* [Exercise details]: The lines to reproduce from the material below are those from the one containing "다음 action을 결정함." through the one containing "적용되는 경우도 많다.", both included; write them out exactly and add nothing.

^^^^

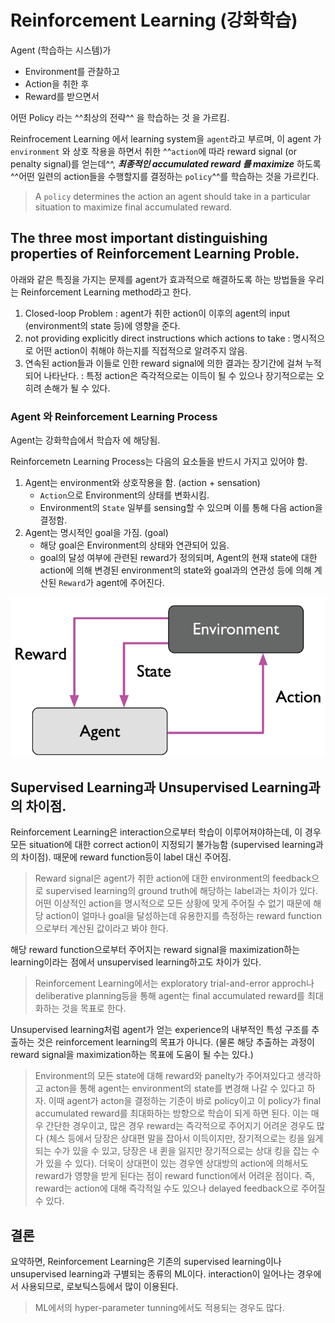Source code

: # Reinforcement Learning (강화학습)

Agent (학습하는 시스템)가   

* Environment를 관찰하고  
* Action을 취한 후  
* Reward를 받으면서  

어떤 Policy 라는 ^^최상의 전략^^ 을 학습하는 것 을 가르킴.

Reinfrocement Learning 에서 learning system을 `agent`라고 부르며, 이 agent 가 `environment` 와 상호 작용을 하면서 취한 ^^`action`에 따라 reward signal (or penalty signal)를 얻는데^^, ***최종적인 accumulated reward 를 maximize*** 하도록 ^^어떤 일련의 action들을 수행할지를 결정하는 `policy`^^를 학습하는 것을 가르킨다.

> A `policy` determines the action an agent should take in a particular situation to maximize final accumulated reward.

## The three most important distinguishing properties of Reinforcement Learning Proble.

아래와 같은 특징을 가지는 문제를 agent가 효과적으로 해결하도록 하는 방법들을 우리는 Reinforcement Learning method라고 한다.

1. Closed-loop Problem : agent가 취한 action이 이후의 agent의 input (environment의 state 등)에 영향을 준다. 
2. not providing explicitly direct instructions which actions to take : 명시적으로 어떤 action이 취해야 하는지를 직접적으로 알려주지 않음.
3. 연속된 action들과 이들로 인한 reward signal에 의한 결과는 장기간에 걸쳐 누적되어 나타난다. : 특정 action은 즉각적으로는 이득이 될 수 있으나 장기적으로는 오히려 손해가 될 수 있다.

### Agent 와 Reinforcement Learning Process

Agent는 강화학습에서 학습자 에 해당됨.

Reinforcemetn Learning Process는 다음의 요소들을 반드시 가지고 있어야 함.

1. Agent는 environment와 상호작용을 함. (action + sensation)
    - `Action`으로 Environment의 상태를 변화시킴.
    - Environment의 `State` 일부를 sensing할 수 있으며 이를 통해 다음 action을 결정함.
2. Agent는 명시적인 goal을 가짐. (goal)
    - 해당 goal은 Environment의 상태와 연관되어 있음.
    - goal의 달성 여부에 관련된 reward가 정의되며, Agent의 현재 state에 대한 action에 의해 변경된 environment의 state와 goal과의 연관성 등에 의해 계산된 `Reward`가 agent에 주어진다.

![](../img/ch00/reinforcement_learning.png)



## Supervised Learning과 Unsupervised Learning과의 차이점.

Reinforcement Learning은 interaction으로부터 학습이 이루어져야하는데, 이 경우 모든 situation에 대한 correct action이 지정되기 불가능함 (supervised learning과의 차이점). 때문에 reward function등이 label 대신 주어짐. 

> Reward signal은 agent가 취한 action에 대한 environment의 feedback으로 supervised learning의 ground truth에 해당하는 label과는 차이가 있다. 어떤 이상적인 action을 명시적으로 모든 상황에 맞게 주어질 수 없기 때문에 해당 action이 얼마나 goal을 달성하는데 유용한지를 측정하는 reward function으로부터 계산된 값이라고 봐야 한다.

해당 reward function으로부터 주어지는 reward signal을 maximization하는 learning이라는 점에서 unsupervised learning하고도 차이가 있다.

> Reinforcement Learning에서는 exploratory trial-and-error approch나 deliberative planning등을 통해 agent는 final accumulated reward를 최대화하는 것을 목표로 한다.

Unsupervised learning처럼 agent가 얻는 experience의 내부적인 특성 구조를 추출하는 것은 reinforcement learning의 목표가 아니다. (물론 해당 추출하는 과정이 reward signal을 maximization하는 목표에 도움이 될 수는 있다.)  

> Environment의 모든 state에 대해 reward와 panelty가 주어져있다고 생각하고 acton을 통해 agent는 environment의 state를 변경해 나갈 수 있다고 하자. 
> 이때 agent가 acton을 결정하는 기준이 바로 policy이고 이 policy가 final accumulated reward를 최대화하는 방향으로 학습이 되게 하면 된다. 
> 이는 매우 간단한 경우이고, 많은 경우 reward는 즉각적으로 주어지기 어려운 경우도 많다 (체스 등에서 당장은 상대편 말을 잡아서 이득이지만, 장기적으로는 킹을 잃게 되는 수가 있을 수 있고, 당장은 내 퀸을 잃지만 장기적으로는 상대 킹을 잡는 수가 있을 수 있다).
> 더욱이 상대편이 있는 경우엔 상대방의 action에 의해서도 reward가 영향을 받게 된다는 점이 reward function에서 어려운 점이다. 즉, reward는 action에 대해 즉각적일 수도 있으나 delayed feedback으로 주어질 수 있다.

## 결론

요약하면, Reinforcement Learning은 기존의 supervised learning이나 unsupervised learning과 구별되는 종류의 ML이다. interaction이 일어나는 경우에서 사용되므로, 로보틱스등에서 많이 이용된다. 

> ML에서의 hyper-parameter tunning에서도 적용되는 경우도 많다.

^^^^

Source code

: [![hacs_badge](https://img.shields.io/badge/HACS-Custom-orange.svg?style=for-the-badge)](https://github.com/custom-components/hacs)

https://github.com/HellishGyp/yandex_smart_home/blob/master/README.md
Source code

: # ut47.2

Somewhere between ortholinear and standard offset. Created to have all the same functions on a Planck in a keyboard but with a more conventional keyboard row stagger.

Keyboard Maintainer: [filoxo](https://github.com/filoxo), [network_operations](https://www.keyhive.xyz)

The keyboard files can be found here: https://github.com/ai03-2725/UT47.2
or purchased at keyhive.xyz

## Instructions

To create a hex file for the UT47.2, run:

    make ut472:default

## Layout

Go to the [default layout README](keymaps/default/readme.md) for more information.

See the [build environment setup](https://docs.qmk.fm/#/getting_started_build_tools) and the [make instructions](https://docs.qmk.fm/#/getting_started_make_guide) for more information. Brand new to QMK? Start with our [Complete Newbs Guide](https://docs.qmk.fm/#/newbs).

^^^^

* [Problem solution]:
    - Environment의 `State` 일부를 sensing할 수 있으며 이를 통해 다음 action을 결정함.
2. Agent는 명시적인 goal을 가짐. (goal)
    - 해당 goal은 Environment의 상태와 연관되어 있음.
    - goal의 달성 여부에 관련된 reward가 정의되며, Agent의 현재 state에 대한 action에 의해 변경된 environment의 state와 goal과의 연관성 등에 의해 계산된 `Reward`가 agent에 주어진다.

![](../img/ch00/reinforcement_learning.png)



## Supervised Learning과 Unsupervised Learning과의 차이점.

Reinforcement Learning은 interaction으로부터 학습이 이루어져야하는데, 이 경우 모든 situation에 대한 correct action이 지정되기 불가능함 (supervised learning과의 차이점). 때문에 reward function등이 label 대신 주어짐. 

> Reward signal은 agent가 취한 action에 대한 environment의 feedback으로 supervised learning의 ground truth에 해당하는 label과는 차이가 있다. 어떤 이상적인 action을 명시적으로 모든 상황에 맞게 주어질 수 없기 때문에 해당 action이 얼마나 goal을 달성하는데 유용한지를 측정하는 reward function으로부터 계산된 값이라고 봐야 한다.

해당 reward function으로부터 주어지는 reward signal을 maximization하는 learning이라는 점에서 unsupervised learning하고도 차이가 있다.

> Reinforcement Learning에서는 exploratory trial-and-error approch나 deliberative planning등을 통해 agent는 final accumulated reward를 최대화하는 것을 목표로 한다.

Unsupervised learning처럼 agent가 얻는 experience의 내부적인 특성 구조를 추출하는 것은 reinforcement learning의 목표가 아니다. (물론 해당 추출하는 과정이 reward signal을 maximization하는 목표에 도움이 될 수는 있다.)  

> Environment의 모든 state에 대해 reward와 panelty가 주어져있다고 생각하고 acton을 통해 agent는 environment의 state를 변경해 나갈 수 있다고 하자. 
> 이때 agent가 acton을 결정하는 기준이 바로 policy이고 이 policy가 final accumulated reward를 최대화하는 방향으로 학습이 되게 하면 된다. 
> 이는 매우 간단한 경우이고, 많은 경우 reward는 즉각적으로 주어지기 어려운 경우도 많다 (체스 등에서 당장은 상대편 말을 잡아서 이득이지만, 장기적으로는 킹을 잃게 되는 수가 있을 수 있고, 당장은 내 퀸을 잃지만 장기적으로는 상대 킹을 잡는 수가 있을 수 있다).
> 더욱이 상대편이 있는 경우엔 상대방의 action에 의해서도 reward가 영향을 받게 된다는 점이 reward function에서 어려운 점이다. 즉, reward는 action에 대해 즉각적일 수도 있으나 delayed feedback으로 주어질 수 있다.

## 결론

요약하면, Reinforcement Learning은 기존의 supervised learning이나 unsupervised learning과 구별되는 종류의 ML이다. interaction이 일어나는 경우에서 사용되므로, 로보틱스등에서 많이 이용된다. 

> ML에서의 hyper-parameter tunning에서도 적용되는 경우도 많다.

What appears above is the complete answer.